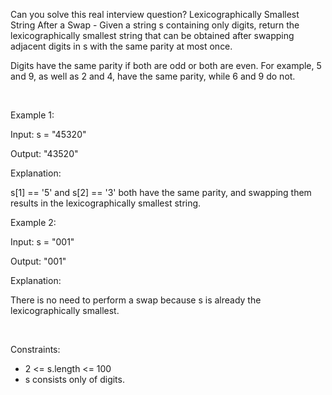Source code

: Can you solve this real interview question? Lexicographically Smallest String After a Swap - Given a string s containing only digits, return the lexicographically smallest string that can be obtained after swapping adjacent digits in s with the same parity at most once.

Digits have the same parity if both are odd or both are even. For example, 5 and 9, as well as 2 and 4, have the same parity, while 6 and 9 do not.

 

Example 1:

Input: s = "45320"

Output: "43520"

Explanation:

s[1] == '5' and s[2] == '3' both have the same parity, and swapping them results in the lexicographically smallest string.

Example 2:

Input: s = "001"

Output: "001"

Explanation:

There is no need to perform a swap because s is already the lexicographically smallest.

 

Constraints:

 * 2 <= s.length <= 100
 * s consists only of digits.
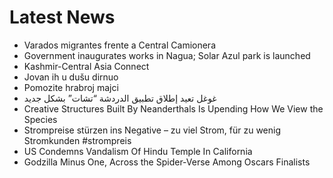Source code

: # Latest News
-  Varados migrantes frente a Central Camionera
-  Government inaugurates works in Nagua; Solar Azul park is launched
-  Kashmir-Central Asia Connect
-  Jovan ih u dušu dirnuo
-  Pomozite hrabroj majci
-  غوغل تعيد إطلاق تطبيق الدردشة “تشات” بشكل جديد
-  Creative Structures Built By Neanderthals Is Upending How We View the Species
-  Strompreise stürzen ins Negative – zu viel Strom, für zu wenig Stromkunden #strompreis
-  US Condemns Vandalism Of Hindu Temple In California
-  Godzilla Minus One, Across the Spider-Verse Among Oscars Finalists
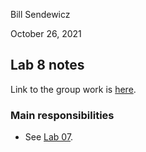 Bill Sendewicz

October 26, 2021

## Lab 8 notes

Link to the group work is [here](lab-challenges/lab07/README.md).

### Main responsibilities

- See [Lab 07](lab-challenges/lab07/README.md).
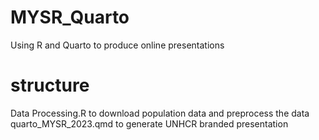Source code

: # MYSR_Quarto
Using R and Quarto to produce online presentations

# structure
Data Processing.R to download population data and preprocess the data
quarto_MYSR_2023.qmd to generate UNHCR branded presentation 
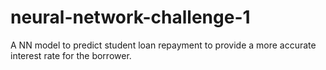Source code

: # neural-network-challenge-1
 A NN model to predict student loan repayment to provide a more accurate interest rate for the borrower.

--

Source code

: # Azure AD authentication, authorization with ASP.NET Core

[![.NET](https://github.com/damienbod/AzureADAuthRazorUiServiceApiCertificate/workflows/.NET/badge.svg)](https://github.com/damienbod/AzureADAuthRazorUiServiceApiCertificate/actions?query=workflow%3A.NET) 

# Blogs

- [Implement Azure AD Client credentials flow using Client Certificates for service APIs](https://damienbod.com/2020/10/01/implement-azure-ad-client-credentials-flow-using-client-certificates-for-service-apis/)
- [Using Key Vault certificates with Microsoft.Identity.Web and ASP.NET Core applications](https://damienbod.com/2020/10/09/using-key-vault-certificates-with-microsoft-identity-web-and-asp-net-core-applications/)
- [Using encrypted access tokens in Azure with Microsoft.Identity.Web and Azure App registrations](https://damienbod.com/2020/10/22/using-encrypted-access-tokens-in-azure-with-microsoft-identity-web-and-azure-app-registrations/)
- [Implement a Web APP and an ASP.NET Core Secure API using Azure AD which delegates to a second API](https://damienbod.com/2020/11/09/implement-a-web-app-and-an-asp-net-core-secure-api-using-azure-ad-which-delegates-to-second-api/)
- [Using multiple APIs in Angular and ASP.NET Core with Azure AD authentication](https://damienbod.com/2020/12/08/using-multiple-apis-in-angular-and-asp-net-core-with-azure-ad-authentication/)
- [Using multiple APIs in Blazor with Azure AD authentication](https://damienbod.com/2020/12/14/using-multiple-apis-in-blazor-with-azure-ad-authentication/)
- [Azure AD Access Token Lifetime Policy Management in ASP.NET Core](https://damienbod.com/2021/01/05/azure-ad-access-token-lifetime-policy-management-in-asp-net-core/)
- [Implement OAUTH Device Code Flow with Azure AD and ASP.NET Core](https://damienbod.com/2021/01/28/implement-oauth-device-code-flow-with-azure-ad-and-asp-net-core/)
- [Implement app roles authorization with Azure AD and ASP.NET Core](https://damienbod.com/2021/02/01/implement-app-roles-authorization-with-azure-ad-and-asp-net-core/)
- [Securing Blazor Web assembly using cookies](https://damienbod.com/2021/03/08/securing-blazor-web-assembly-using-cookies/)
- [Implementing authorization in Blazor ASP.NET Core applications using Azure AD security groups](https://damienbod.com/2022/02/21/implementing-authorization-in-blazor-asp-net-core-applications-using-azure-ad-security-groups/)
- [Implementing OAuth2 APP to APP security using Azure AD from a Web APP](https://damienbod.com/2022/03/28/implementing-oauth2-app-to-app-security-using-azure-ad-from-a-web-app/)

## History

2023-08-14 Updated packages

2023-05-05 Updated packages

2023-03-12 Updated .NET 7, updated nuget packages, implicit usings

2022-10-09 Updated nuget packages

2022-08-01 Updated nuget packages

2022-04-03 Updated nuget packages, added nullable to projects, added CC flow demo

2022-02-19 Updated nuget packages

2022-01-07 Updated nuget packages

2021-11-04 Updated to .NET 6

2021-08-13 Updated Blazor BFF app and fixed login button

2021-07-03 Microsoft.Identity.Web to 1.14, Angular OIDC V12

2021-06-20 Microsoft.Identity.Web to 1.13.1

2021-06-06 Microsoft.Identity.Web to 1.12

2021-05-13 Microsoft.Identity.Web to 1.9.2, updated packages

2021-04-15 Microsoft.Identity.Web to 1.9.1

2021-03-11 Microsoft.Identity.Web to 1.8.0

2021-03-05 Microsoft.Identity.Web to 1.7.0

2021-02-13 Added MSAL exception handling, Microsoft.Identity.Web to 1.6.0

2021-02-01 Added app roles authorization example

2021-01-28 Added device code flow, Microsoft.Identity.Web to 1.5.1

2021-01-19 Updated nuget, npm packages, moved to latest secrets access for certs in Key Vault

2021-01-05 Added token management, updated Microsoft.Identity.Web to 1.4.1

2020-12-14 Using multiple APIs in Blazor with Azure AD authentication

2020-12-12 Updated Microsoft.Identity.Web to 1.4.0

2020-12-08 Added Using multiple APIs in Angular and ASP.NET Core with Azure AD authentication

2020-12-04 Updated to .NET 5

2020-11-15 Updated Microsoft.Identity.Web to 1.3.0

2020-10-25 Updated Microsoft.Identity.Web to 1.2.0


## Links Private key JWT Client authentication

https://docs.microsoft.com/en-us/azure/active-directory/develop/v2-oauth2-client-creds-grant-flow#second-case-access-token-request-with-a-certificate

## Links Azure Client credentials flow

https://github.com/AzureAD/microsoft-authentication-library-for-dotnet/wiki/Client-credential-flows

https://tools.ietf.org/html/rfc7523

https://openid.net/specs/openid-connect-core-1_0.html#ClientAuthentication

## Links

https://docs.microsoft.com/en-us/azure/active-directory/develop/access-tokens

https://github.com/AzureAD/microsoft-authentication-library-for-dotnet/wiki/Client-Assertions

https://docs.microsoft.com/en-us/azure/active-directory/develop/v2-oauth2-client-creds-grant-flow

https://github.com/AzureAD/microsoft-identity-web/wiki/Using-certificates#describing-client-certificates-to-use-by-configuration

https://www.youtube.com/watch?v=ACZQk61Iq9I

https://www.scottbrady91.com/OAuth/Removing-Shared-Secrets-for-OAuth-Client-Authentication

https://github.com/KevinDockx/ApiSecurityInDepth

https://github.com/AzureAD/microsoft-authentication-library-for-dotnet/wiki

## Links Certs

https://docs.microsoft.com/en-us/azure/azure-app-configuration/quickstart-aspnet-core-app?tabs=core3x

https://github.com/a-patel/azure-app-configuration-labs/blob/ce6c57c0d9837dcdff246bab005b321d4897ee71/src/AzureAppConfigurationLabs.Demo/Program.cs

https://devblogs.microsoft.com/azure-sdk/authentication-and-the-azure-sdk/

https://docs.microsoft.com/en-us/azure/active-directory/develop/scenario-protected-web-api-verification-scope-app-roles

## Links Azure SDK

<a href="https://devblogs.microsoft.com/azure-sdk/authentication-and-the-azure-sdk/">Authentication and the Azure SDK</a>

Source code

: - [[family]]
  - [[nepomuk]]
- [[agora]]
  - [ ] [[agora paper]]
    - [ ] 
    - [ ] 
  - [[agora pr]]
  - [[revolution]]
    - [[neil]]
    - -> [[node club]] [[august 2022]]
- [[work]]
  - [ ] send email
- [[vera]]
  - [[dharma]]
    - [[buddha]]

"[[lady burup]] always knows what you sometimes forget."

--

WHAT TO DO
Take from the material above the lines running from the one with "2022-10-09 Updated nuget packages" through the one with "## Links Azure Client credentials flow", and repeat them exactly, with nothing else.

YOUR SOLUTION
2022-10-09 Updated nuget packages

2022-08-01 Updated nuget packages

2022-04-03 Updated nuget packages, added nullable to projects, added CC flow demo

2022-02-19 Updated nuget packages

2022-01-07 Updated nuget packages

2021-11-04 Updated to .NET 6

2021-08-13 Updated Blazor BFF app and fixed login button

2021-07-03 Microsoft.Identity.Web to 1.14, Angular OIDC V12

2021-06-20 Microsoft.Identity.Web to 1.13.1

2021-06-06 Microsoft.Identity.Web to 1.12

2021-05-13 Microsoft.Identity.Web to 1.9.2, updated packages

2021-04-15 Microsoft.Identity.Web to 1.9.1

2021-03-11 Microsoft.Identity.Web to 1.8.0

2021-03-05 Microsoft.Identity.Web to 1.7.0

2021-02-13 Added MSAL exception handling, Microsoft.Identity.Web to 1.6.0

2021-02-01 Added app roles authorization example

2021-01-28 Added device code flow, Microsoft.Identity.Web to 1.5.1

2021-01-19 Updated nuget, npm packages, moved to latest secrets access for certs in Key Vault

2021-01-05 Added token management, updated Microsoft.Identity.Web to 1.4.1

2020-12-14 Using multiple APIs in Blazor with Azure AD authentication

2020-12-12 Updated Microsoft.Identity.Web to 1.4.0

2020-12-08 Added Using multiple APIs in Angular and ASP.NET Core with Azure AD authentication

2020-12-04 Updated to .NET 5

2020-11-15 Updated Microsoft.Identity.Web to 1.3.0

2020-10-25 Updated Microsoft.Identity.Web to 1.2.0


## Links Private key JWT Client authentication

https://docs.microsoft.com/en-us/azure/active-directory/develop/v2-oauth2-client-creds-grant-flow#second-case-access-token-request-with-a-certificate

## Links Azure Client credentials flow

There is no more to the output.